▶ PROBLEM: Within the lines below, find those that hold the string "Synchronization" and copy each one.

▶ RECORDS TO PROCESS:
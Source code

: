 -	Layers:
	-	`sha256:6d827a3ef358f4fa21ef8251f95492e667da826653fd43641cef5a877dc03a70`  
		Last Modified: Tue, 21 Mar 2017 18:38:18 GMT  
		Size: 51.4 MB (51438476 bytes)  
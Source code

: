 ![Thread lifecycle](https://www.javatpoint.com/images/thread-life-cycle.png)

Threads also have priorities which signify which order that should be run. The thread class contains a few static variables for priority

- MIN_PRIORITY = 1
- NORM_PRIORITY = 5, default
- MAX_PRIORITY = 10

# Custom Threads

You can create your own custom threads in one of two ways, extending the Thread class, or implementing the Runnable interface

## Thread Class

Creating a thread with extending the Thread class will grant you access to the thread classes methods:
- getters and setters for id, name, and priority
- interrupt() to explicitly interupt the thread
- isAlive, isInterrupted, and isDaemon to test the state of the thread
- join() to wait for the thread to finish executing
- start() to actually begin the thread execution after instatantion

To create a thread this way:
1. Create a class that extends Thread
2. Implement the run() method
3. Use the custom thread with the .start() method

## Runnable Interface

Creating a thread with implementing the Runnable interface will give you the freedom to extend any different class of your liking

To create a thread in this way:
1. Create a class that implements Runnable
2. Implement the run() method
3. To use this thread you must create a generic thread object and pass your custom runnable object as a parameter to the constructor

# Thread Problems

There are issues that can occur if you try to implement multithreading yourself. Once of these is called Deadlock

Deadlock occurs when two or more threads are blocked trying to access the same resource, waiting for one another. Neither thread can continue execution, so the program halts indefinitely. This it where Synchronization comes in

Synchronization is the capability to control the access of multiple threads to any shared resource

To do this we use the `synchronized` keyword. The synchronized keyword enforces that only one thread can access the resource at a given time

▶ SOLUTION FOR THIS TASK:
Deadlock occurs when two or more threads are blocked trying to access the same resource, waiting for one another. Neither thread can continue execution, so the program halts indefinitely. This it where Synchronization comes in
Synchronization is the capability to control the access of multiple threads to any shared resource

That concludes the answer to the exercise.